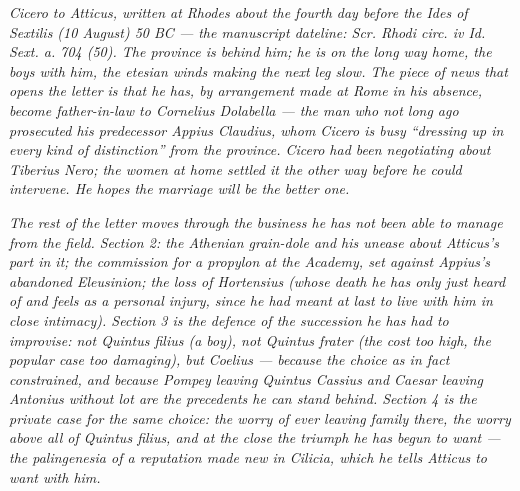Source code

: 
\textit{Cicero to Atticus, written at Rhodes about the
fourth day before the Ides of Sextilis (10 August) 50
BC --- the manuscript dateline: \textit{Scr. Rhodi
circ. iv Id. Sext. a. 704 (50)}. The province is
behind him; he is on the long way home, the boys with
him, the etesian winds making the next leg slow. The
piece of news that opens the letter is that he has, by
arrangement made at Rome in his absence, become
father-in-law to Cornelius Dolabella --- the man who
not long ago prosecuted his predecessor Appius
Claudius, whom Cicero is busy ``dressing up in every
kind of distinction'' from the province. Cicero had
been negotiating about Tiberius Nero; the women at
home settled it the other way before he could
intervene. He hopes the marriage will be the better
one.}

\textit{The rest of the letter moves through the
business he has not been able to manage from the
field. Section 2: the Athenian grain-dole and his
unease about Atticus's part in it; the commission for
a propylon at the Academy, set against Appius's
abandoned Eleusinion; the loss of Hortensius (whose
death he has only just heard of and feels as a
personal injury, since he had meant at last to live
with him in close intimacy). Section 3 is the
defence of the succession he has had to improvise:
not Quintus filius (a boy), not Quintus frater
(the cost too high, the popular case too damaging),
but Coelius --- because the choice as in fact
constrained, and because Pompey leaving Quintus
Cassius and Caesar leaving Antonius without lot are
the precedents he can stand behind. Section 4 is
the private case for the same choice: the worry of
ever leaving family there, the worry above all of
Quintus filius, and at the close the triumph he has
begun to want --- the \textit{palingenesia} of a
reputation made new in Cilicia, which he tells Atticus
to want with him.}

◆ **TO DO**
Output the records above exactly, leaving out pictures.

◆ **ANSWER FOR THE TASK**
Source code

: 
\textit{Cicero to Atticus, written at Rhodes about the
fourth day before the Ides of Sextilis (10 August) 50
BC --- the manuscript dateline: \textit{Scr. Rhodi
circ. iv Id. Sext. a. 704 (50)}. The province is
behind him; he is on the long way home, the boys with
him, the etesian winds making the next leg slow. The
piece of news that opens the letter is that he has, by
arrangement made at Rome in his absence, become
father-in-law to Cornelius Dolabella --- the man who
not long ago prosecuted his predecessor Appius
Claudius, whom Cicero is busy ``dressing up in every
kind of distinction'' from the province. Cicero had
been negotiating about Tiberius Nero; the women at
home settled it the other way before he could
intervene. He hopes the marriage will be the better
one.}

\textit{The rest of the letter moves through the
business he has not been able to manage from the
field. Section 2: the Athenian grain-dole and his
unease about Atticus's part in it; the commission for
a propylon at the Academy, set against Appius's
abandoned Eleusinion; the loss of Hortensius (whose
death he has only just heard of and feels as a
personal injury, since he had meant at last to live
with him in close intimacy). Section 3 is the
defence of the succession he has had to improvise:
not Quintus filius (a boy), not Quintus frater
(the cost too high, the popular case too damaging),
but Coelius --- because the choice as in fact
constrained, and because Pompey leaving Quintus
Cassius and Caesar leaving Antonius without lot are
the precedents he can stand behind. Section 4 is
the private case for the same choice: the worry of
ever leaving family there, the worry above all of
Quintus filius, and at the close the triumph he has
begun to want --- the \textit{palingenesia} of a
reputation made new in Cilicia, which he tells Atticus
to want with him.}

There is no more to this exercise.